Security policy oversight needed?

Naheem Zaffar naheemzaffar at gmail.com
Thu Nov 19 12:01:00 UTC 2009


2009/11/19 Richard Hughes <hughsient at gmail.com>

> > So if I pick "personal desktop", the change you made makes sense. If on
> > the other hand, I choose "workstation" profile, I would obviously need a
> > more locked down profile.
>
> Surely if you're deploying a workstation (1000s of workstations?) you
> would just ship an extra package that set the PolicyKit policies
> according to the domain policy, so if I was a school, I would allow
> the active users to unplug removable drives, but not detach physical
> drives. I would also stop them installing and upgrading (not even give
> them the option to enter a root password) and also lock down who can
> change the clock. I would also prevent them from installing debuginfo
> files and being able to set thier audio system to real-time priority.
>
> The real argument is what set of users upstream software should
> target. There's an argument for upstream to default to "no" for all
> actions and for the admin to install a policy for "desktop",
> "workstation" etc, but then there's just the related problem of what
> policy package to choose by default for "Fedora".
>

Why not choose them all?

What about having packaged policy profiles?
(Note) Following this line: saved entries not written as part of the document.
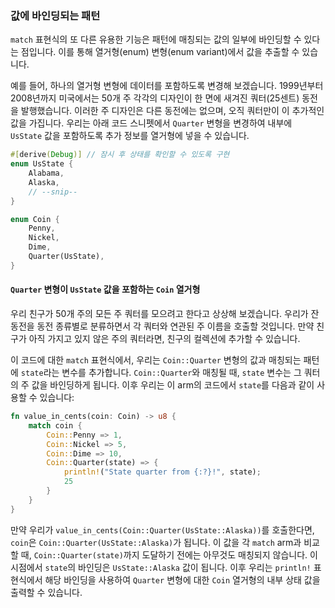 ### 값에 바인딩되는 패턴

`match` 표현식의 또 다른 유용한 기능은 패턴에 매칭되는 값의 일부에 바인딩할 수 있다는 점입니다. 이를 통해 열거형(enum) 변형(enum variant)에서 값을 추출할 수 있습니다.

예를 들어, 하나의 열거형 변형에 데이터를 포함하도록 변경해 보겠습니다. 1999년부터 2008년까지 미국에서는 50개 주 각각의 디자인이 한 면에 새겨진 쿼터(25센트) 동전을 발행했습니다. 이러한 주 디자인은 다른 동전에는 없으며, 오직 쿼터만이 이 추가적인 값을 가집니다. 우리는 아래 코드 스니펫에서 `Quarter` 변형을 변경하여 내부에 `UsState` 값을 포함하도록 추가 정보를 열거형에 넣을 수 있습니다.

```rust
#[derive(Debug)] // 잠시 후 상태를 확인할 수 있도록 구현
enum UsState {
    Alabama,
    Alaska,
    // --snip--
}

enum Coin {
    Penny,
    Nickel,
    Dime,
    Quarter(UsState),
}
```

#### `Quarter` 변형이 `UsState` 값을 포함하는 `Coin` 열거형

우리 친구가 50개 주의 모든 주 쿼터를 모으려고 한다고 상상해 보겠습니다. 우리가 잔동전을 동전 종류별로 분류하면서 각 쿼터와 연관된 주 이름을 호출할 것입니다. 만약 친구가 아직 가지고 있지 않은 주의 쿼터라면, 친구의 컬렉션에 추가할 수 있습니다.

이 코드에 대한 `match` 표현식에서, 우리는 `Coin::Quarter` 변형의 값과 매칭되는 패턴에 `state`라는 변수를 추가합니다. `Coin::Quarter`와 매칭될 때, `state` 변수는 그 쿼터의 주 값을 바인딩하게 됩니다. 이후 우리는 이 arm의 코드에서 `state`를 다음과 같이 사용할 수 있습니다:

```rust
fn value_in_cents(coin: Coin) -> u8 {
    match coin {
        Coin::Penny => 1,
        Coin::Nickel => 5,
        Coin::Dime => 10,
        Coin::Quarter(state) => {
            println!("State quarter from {:?}!", state);
            25
        }
    }
}
```

만약 우리가 `value_in_cents(Coin::Quarter(UsState::Alaska))`를 호출한다면, `coin`은 `Coin::Quarter(UsState::Alaska)`가 됩니다. 이 값을 각 `match` arm과 비교할 때, `Coin::Quarter(state)`까지 도달하기 전에는 아무것도 매칭되지 않습니다. 이 시점에서 `state`의 바인딩은 `UsState::Alaska` 값이 됩니다. 이후 우리는 `println!` 표현식에서 해당 바인딩을 사용하여 `Quarter` 변형에 대한 `Coin` 열거형의 내부 상태 값을 출력할 수 있습니다.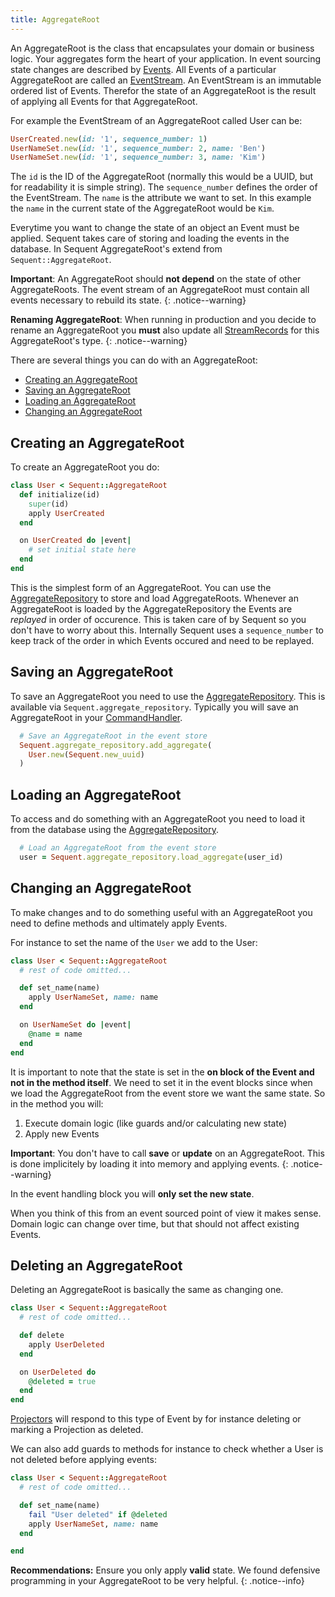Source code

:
 ```yaml
---
title: AggregateRoot
---
```


An AggregateRoot is the class that encapsulates your domain or business logic. Your aggregates form the heart of your application.
In event sourcing state changes are described by [Events](event.html). All Events of a particular AggregateRoot are called an [EventStream](event_stream.html). An EventStream is an immutable ordered list of Events.
Therefor the state of an AggregateRoot is the result of applying all Events for that AggregateRoot.

For example the EventStream of an AggregateRoot called User can be:
```ruby
UserCreated.new(id: '1', sequence_number: 1)
UserNameSet.new(id: '1', sequence_number: 2, name: 'Ben')
UserNameSet.new(id: '1', sequence_number: 3, name: 'Kim')
```

The `id` is the ID of the AggregateRoot (normally this would be a UUID, but for readability it is simple string). The `sequence_number` defines the order of the EventStream. The `name` is the attribute we want to set. In this example the `name` in the current state of the AggregateRoot would be `Kim`.

Everytime you want to change the state of an object an Event must be applied. Sequent takes care of storing and
loading the events in the database. In Sequent AggregateRoot's extend from `Sequent::AggregateRoot`.

**Important**: An AggregateRoot should **not depend** on the state of other AggregateRoots. The event stream
of an AggregateRoot must contain all events necessary to rebuild its state.
{: .notice--warning}

**Renaming AggregateRoot**: When running in production and you decide to rename an AggregateRoot you **must** also
update all [StreamRecords](event_store.html#stream_records) for this AggregateRoot's type.
{: .notice--warning}

There are several things you can do with an AggregateRoot:

- [Creating an AggregateRoot](#creating-an-aggregateroot)
- [Saving an AggregateRoot](#saving-an-aggregateroot)
- [Loading an AggregateRoot](#loading-an-aggregateroot)
- [Changing an AggregateRoot](#changing-an-aggregateroot)

## Creating an AggregateRoot

To create an AggregateRoot you do:

```ruby
class User < Sequent::AggregateRoot
  def initialize(id)
    super(id)
    apply UserCreated
  end

  on UserCreated do |event|
    # set initial state here
  end
end
```

This is the simplest form of an AggregateRoot. You can use the [AggregateRepository](aggregate-repository.html) to store and
load AggregateRoots. Whenever an AggregateRoot is loaded by the AggregateRepository the Events are _replayed_ in order
of occurence. This is taken care of by Sequent so you don't have to worry about this. Internally Sequent uses a `sequence_number` to
keep track of the order in which Events occured and need to be replayed.

## Saving an AggregateRoot

To save an AggregateRoot you need to use the [AggregateRepository](aggregate-repository.html). This is available
via `Sequent.aggregate_repository`. Typically you will save an AggregateRoot in your [CommandHandler](command-handler.html).

```ruby
  # Save an AggregateRoot in the event store
  Sequent.aggregate_repository.add_aggregate(
    User.new(Sequent.new_uuid)
  )
```


## Loading an AggregateRoot

To access and do something with an AggregateRoot you need to load it from the database using the [AggregateRepository](aggregate-repository.html).

```ruby
  # Load an AggregateRoot from the event store
  user = Sequent.aggregate_repository.load_aggregate(user_id)
```

## Changing an AggregateRoot

To make changes and to do something useful with an AggregateRoot you need to define methods and ultimately apply Events.

For instance to set the name of the `User` we add to the User:

```ruby
class User < Sequent::AggregateRoot
  # rest of code omitted...

  def set_name(name)
    apply UserNameSet, name: name
  end

  on UserNameSet do |event|
    @name = name
  end
end
```

It is important to note that the state is set in the **on block of the Event and not in the method itself**.
We need to set it in the event blocks since when we load the AggregateRoot from the event store
we want the same state. So in the method you will:

1. Execute domain logic (like guards and/or calculating new state)
2. Apply new Events

**Important**: You don't have to call **save** or **update** on an AggregateRoot. This is done implicitely by loading
it into memory and applying events.
{: .notice--warning}

In the event handling block you will **only set the new state**.

When you think of this from an event sourced point of view it makes sense.
Domain logic can change over time, but that should not affect existing Events.

## Deleting an AggregateRoot

Deleting an AggregateRoot is basically the same as changing one.


```ruby
class User < Sequent::AggregateRoot
  # rest of code omitted...

  def delete
    apply UserDeleted
  end

  on UserDeleted do
    @deleted = true
  end
end
```

[Projectors](projector.html) will respond to this type of Event by for instance deleting or marking a Projection as deleted.

We can also add guards to methods for instance to check whether a User is not deleted before applying events:

```ruby
class User < Sequent::AggregateRoot
  # rest of code omitted...

  def set_name(name)
    fail "User deleted" if @deleted
    apply UserNameSet, name: name
  end

end
```


**Recommendations:**
Ensure you only apply **valid** state. We found defensive programming in your AggregateRoot to be very helpful.
{: .notice--info}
policykit-profile-i-am-paranoid
policykit-profile-server
policykit-profile-controlled-deployment
policykit-profile-personal-desktop

In the live CD install the last one by default, on the DVD, choose the
server option. Either way, since it is a packaged profile, all someone will
need to do to change to a different one is replace the RPM package with
something appropriate.

In this case, I do not think it is an either/or situation.